(Recorded data Opens)
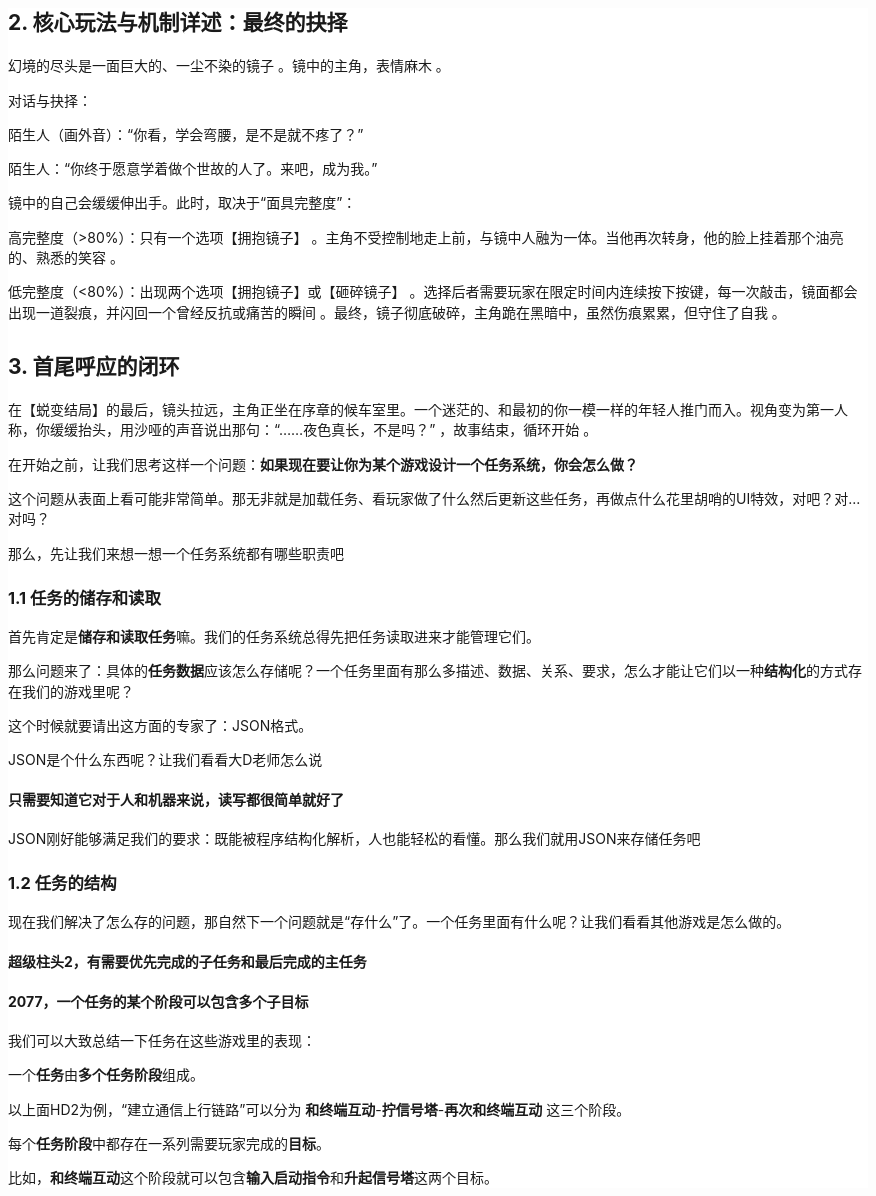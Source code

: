 ## 2\. 核心玩法与机制详述：最终的抉择

幻境的尽头是一面巨大的、一尘不染的镜子 。镜中的主角，表情麻木 。

对话与抉择：

陌生人（画外音）：“你看，学会弯腰，是不是就不疼了？”

陌生人：“你终于愿意学着做个世故的人了。来吧，成为我。”

镜中的自己会缓缓伸出手。此时，取决于“面具完整度”：

高完整度（>80%）：只有一个选项【拥抱镜子】 。主角不受控制地走上前，与镜中人融为一体。当他再次转身，他的脸上挂着那个油亮的、熟悉的笑容 。

低完整度（<80%）：出现两个选项【拥抱镜子】或【砸碎镜子】 。选择后者需要玩家在限定时间内连续按下按键，每一次敲击，镜面都会出现一道裂痕，并闪回一个曾经反抗或痛苦的瞬间 。最终，镜子彻底破碎，主角跪在黑暗中，虽然伤痕累累，但守住了自我 。

## 3\. 首尾呼应的闭环

在【蜕变结局】的最后，镜头拉远，主角正坐在序章的候车室里。一个迷茫的、和最初的你一模一样的年轻人推门而入。视角变为第一人称，你缓缓抬头，用沙哑的声音说出那句：“……夜色真长，不是吗？” ，故事结束，循环开始 。

在开始之前，让我们思考这样一个问题：**如果现在要让你为某个游戏设计一个任务系统，你会怎么做？**

这个问题从表面上看可能非常简单。那无非就是加载任务、看玩家做了什么然后更新这些任务，再做点什么花里胡哨的UI特效，对吧？对...对吗？

那么，先让我们来想一想一个任务系统都有哪些职责吧

### **1.1 任务的储存和读取**

首先肯定是**储存和读取任务**嘛。我们的任务系统总得先把任务读取进来才能管理它们。

那么问题来了：具体的**任务数据**应该怎么存储呢？一个任务里面有那么多描述、数据、关系、要求，怎么才能让它们以一种**结构化**的方式存在我们的游戏里呢？

这个时候就要请出这方面的专家了：JSON格式。

JSON是个什么东西呢？让我们看看大D老师怎么说

#### 只需要知道它对于人和机器来说，读写都很简单就好了

JSON刚好能够满足我们的要求：既能被程序结构化解析，人也能轻松的看懂。那么我们就用JSON来存储任务吧

### **1.2 任务的结构**

现在我们解决了怎么存的问题，那自然下一个问题就是“存什么”了。一个任务里面有什么呢？让我们看看其他游戏是怎么做的。

#### 超级柱头2，有需要优先完成的子任务和最后完成的主任务

#### 2077，一个任务的某个阶段可以包含多个子目标

我们可以大致总结一下任务在这些游戏里的表现：

一个**任务**由**多个任务阶段**组成。

以上面HD2为例，“建立通信上行链路”可以分为 **和终端互动**\-**拧信号塔**\-**再次和终端互动** 这三个阶段。

每个**任务阶段**中都存在一系列需要玩家完成的**目标**。

比如，**和终端互动**这个阶段就可以包含**输入启动指令**和**升起信号塔**这两个目标。
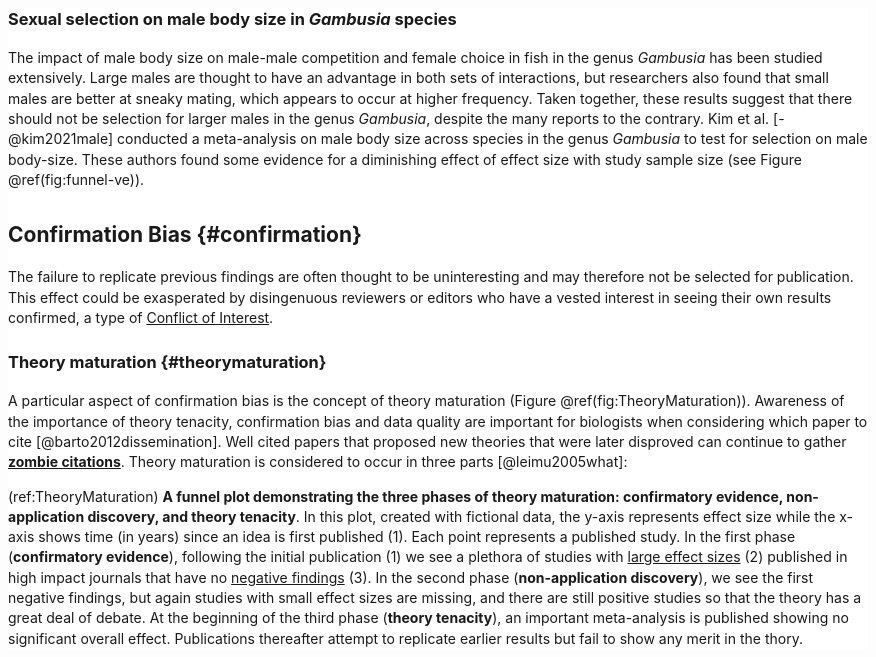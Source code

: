 
### Sexual selection on male body size in _Gambusia_ species

The impact of male body size on male-male competition and female choice in fish in the genus _Gambusia_ has been studied extensively. Large males are thought to have an advantage in both sets of interactions, but researchers also found that small males are better at sneaky mating, which appears to occur at higher frequency. Taken together, these results suggest that there should not be selection for larger males in the genus _Gambusia_, despite the many reports to the contrary. Kim et al. [-@kim2021male] conducted a meta-analysis on male body size across species in the genus _Gambusia_ to test for selection on male body-size. These authors found some evidence for a diminishing effect of effect size with study sample size (see Figure \@ref(fig:funnel-ve)).


## Confirmation Bias {#confirmation}

The failure to replicate previous findings are often thought to be uninteresting and may therefore not be selected for publication. This effect could be exasperated by disingenuous reviewers or editors who have a vested interest in seeing their own results confirmed, a type of [Conflict of Interest](#conflicts).

### Theory maturation {#theorymaturation}
A particular aspect of confirmation bias is the concept of theory maturation (Figure  \@ref(fig:TheoryMaturation)). 
Awareness of the importance of theory tenacity, confirmation bias and data quality are important for biologists when considering which paper to cite [@barto2012dissemination]. Well cited papers that proposed new theories that were later disproved can continue to gather [**zombie citations**](#citebias). Theory maturation is considered to occur in three parts [@leimu2005what]:

(ref:TheoryMaturation) **A funnel plot demonstrating the three phases of theory maturation: confirmatory evidence, non-application discovery, and theory tenacity**. In this plot, created with fictional data, the y-axis represents effect size while the x-axis shows time (in years) since an idea is first published (1). Each point represents a published study. In the first phase (**confirmatory evidence**), following the initial publication (1) we see a plethora of studies with [large effect sizes](#small) (2) published in high impact journals that have no [negative findings](#confirmation) (3). In the second phase (**non-application discovery**), we see the first negative findings, but again studies with small effect sizes are missing, and there are still positive studies so that the theory has a great deal of debate. At the beginning of the third phase (**theory tenacity**), an important meta-analysis is published showing no significant overall effect. Publications thereafter attempt to replicate earlier results but fail to show any merit in the thory.

<div class="figure">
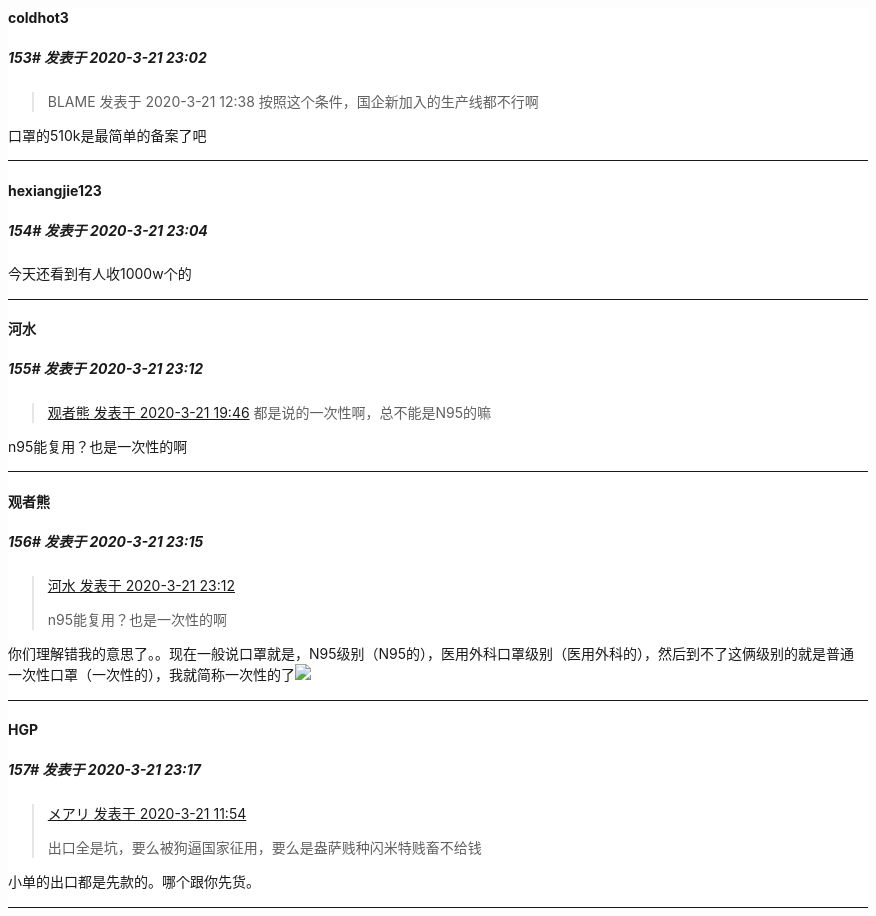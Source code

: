 ####  coldhot3  
##### 153#       发表于 2020-3-21 23:02


<blockquote>BLAME 发表于 2020-3-21 12:38
按照这个条件，国企新加入的生产线都不行啊</blockquote>
口罩的510k是最简单的备案了吧


-----

####  hexiangjie123  
##### 154#       发表于 2020-3-21 23:04


今天还看到有人收1000w个的


-----

####  河水  
##### 155#       发表于 2020-3-21 23:12


<blockquote><a href="httphttps://bbs.saraba1st.com/2b/forum.php?mod=redirect&amp;goto=findpost&amp;pid=46825060&amp;ptid=1920044" target="_blank">观者熊 发表于 2020-3-21 19:46</a>
都是说的一次性啊，总不能是N95的嘛</blockquote>
n95能复用？也是一次性的啊


-----

####  观者熊  
##### 156#       发表于 2020-3-21 23:15


<blockquote><a href="httphttps://bbs.saraba1st.com/2b/forum.php?mod=redirect&amp;goto=findpost&amp;pid=46827457&amp;ptid=1920044" target="_blank">河水 发表于 2020-3-21 23:12</a>

n95能复用？也是一次性的啊</blockquote>
你们理解错我的意思了。。现在一般说口罩就是，N95级别（N95的），医用外科口罩级别（医用外科的），然后到不了这俩级别的就是普通一次性口罩（一次性的），我就简称一次性的了<img src="https://static.saraba1st.com/image/smiley/face2017/004.gif" referrerpolicy="no-referrer">


-----

####  HGP  
##### 157#       发表于 2020-3-21 23:17


<blockquote><a href="httphttps://bbs.saraba1st.com/2b/forum.php?mod=redirect&amp;goto=findpost&amp;pid=46820627&amp;ptid=1920044" target="_blank">メアリ 发表于 2020-3-21 11:54</a>

出口全是坑，要么被狗逼国家征用，要么是盎萨贱种闪米特贱畜不给钱</blockquote>
小单的出口都是先款的。哪个跟你先货。


-----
(Recorded data Closes)
## Prompt:
Show a copy of each line from the data that includes the word "blockquote".

## Answer:
<blockquote>BLAME 发表于 2020-3-21 12:38
按照这个条件，国企新加入的生产线都不行啊</blockquote>
<blockquote><a href="httphttps://bbs.saraba1st.com/2b/forum.php?mod=redirect&amp;goto=findpost&amp;pid=46825060&amp;ptid=1920044" target="_blank">观者熊 发表于 2020-3-21 19:46</a>
都是说的一次性啊，总不能是N95的嘛</blockquote>
<blockquote><a href="httphttps://bbs.saraba1st.com/2b/forum.php?mod=redirect&amp;goto=findpost&amp;pid=46827457&amp;ptid=1920044" target="_blank">河水 发表于 2020-3-21 23:12</a>
n95能复用？也是一次性的啊</blockquote>
<blockquote><a href="httphttps://bbs.saraba1st.com/2b/forum.php?mod=redirect&amp;goto=findpost&amp;pid=46820627&amp;ptid=1920044" target="_blank">メアリ 发表于 2020-3-21 11:54</a>
出口全是坑，要么被狗逼国家征用，要么是盎萨贱种闪米特贱畜不给钱</blockquote>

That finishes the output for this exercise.